*RECORDS TO USE*
======

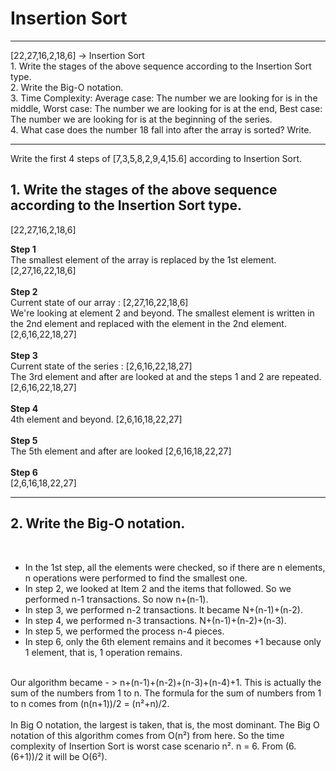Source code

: # Insertion Sort
<hr>
[22,27,16,2,18,6] -> Insertion Sort<br>
1.  Write the stages of the above sequence according to the Insertion Sort type. <br>
2.	Write the Big-O notation.<br>
3.	Time Complexity: Average case: The number we are looking for is in the middle, Worst case: The number we are looking for is at the end, Best case: The number we are     looking for is at the beginning of the series.<br>
4.	What case does the number 18 fall into after the array is sorted? Write.<br>
<hr>
Write the first 4 steps of [7,3,5,8,2,9,4,15.6] according to Insertion Sort.<br>

<h2> 1.  Write the stages of the above sequence according to the Insertion Sort type. </h2>

[22,27,16,2,18,6] <br>

<b>Step 1</b>
  <br>
The smallest element of the array is replaced by the 1st element. <br>
[2,27,16,22,18,6] 
<br>  
<b>Step 2</b> 
  <br>
Current state of our array : [2,27,16,22,18,6] <br>
We're looking at element 2 and beyond. The smallest element is written in the 2nd element and replaced with the element in the 2nd element. <br>
[2,6,16,22,18,27]
<br>  
<b>Step 3</b> <br>
Current state of the series : [2,6,16,22,18,27] <br>
The 3rd element and after are looked at and the steps 1 and 2 are repeated. <br>
[2,6,16,22,18,27]
<br>  
<b>Step 4</b> <br>
4th element and beyond.
[2,6,16,18,22,27]
<br>  
<b>Step 5</b> <br>
The 5th element and after are looked
[2,6,16,18,22,27]
<br>  
<b>Step 6</b> <br>
[2,6,16,18,22,27]
<hr>
<h2>2. Write the Big-O notation.</h2>
 <br>
  <ul> <li>In the 1st step, all the elements were checked, so if there are n elements, n operations were performed to find the smallest one.</li>
  <li>In step 2, we looked at Item 2 and the items that followed. So we performed n-1 transactions. So now n+(n-1).</li>
  <li>In step 3, we performed n-2 transactions. It became N+(n-1)+(n-2).</li>
  <li>In step 4, we performed n-3 transactions. N+(n-1)+(n-2)+(n-3).</li>
  <li>In step 5, we performed the process n-4 pieces.</li>
  <li>In step 6, only the 6th element remains and it becomes +1 because only 1 element, that is, 1 operation remains.</li>
  </ul>
  <br>
  Our algorithm became - > n+(n-1)+(n-2)+(n-3)+(n-4)+1. This is actually the sum of the numbers from 1 to n. The formula for the sum of numbers from 1 to n comes from (n(n+1))/2 = (n²+n)/2.
  <br>
  <br> In Big O notation, the largest is taken, that is, the most dominant. The Big O notation of this algorithm comes from O(n²) from here. So the time complexity of Insertion Sort is worst case scenario n².
  n = 6. From (6.(6+1))/2 it will be O(6²).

======

*TASK TO COMPLETE*
Restate every entry above word for word; no picture belongs in the copy.

*SOLUTION*
Source code

: # Insertion Sort
<hr>
[22,27,16,2,18,6] -> Insertion Sort<br>
1.  Write the stages of the above sequence according to the Insertion Sort type. <br>
2.	Write the Big-O notation.<br>
3.	Time Complexity: Average case: The number we are looking for is in the middle, Worst case: The number we are looking for is at the end, Best case: The number we are     looking for is at the beginning of the series.<br>
4.	What case does the number 18 fall into after the array is sorted? Write.<br>
<hr>
Write the first 4 steps of [7,3,5,8,2,9,4,15.6] according to Insertion Sort.<br>

<h2> 1.  Write the stages of the above sequence according to the Insertion Sort type. </h2>

[22,27,16,2,18,6] <br>

<b>Step 1</b>
  <br>
The smallest element of the array is replaced by the 1st element. <br>
[2,27,16,22,18,6] 
<br>  
<b>Step 2</b> 
  <br>
Current state of our array : [2,27,16,22,18,6] <br>
We're looking at element 2 and beyond. The smallest element is written in the 2nd element and replaced with the element in the 2nd element. <br>
[2,6,16,22,18,27]
<br>  
<b>Step 3</b> <br>
Current state of the series : [2,6,16,22,18,27] <br>
The 3rd element and after are looked at and the steps 1 and 2 are repeated. <br>
[2,6,16,22,18,27]
<br>  
<b>Step 4</b> <br>
4th element and beyond.
[2,6,16,18,22,27]
<br>  
<b>Step 5</b> <br>
The 5th element and after are looked
[2,6,16,18,22,27]
<br>  
<b>Step 6</b> <br>
[2,6,16,18,22,27]
<hr>
<h2>2. Write the Big-O notation.</h2>
 <br>
  <ul> <li>In the 1st step, all the elements were checked, so if there are n elements, n operations were performed to find the smallest one.</li>
  <li>In step 2, we looked at Item 2 and the items that followed. So we performed n-1 transactions. So now n+(n-1).</li>
  <li>In step 3, we performed n-2 transactions. It became N+(n-1)+(n-2).</li>
  <li>In step 4, we performed n-3 transactions. N+(n-1)+(n-2)+(n-3).</li>
  <li>In step 5, we performed the process n-4 pieces.</li>
  <li>In step 6, only the 6th element remains and it becomes +1 because only 1 element, that is, 1 operation remains.</li>
  </ul>
  <br>
  Our algorithm became - > n+(n-1)+(n-2)+(n-3)+(n-4)+1. This is actually the sum of the numbers from 1 to n. The formula for the sum of numbers from 1 to n comes from (n(n+1))/2 = (n²+n)/2.
  <br>
  <br> In Big O notation, the largest is taken, that is, the most dominant. The Big O notation of this algorithm comes from O(n²) from here. So the time complexity of Insertion Sort is worst case scenario n².
  n = 6. From (6.(6+1))/2 it will be O(6²).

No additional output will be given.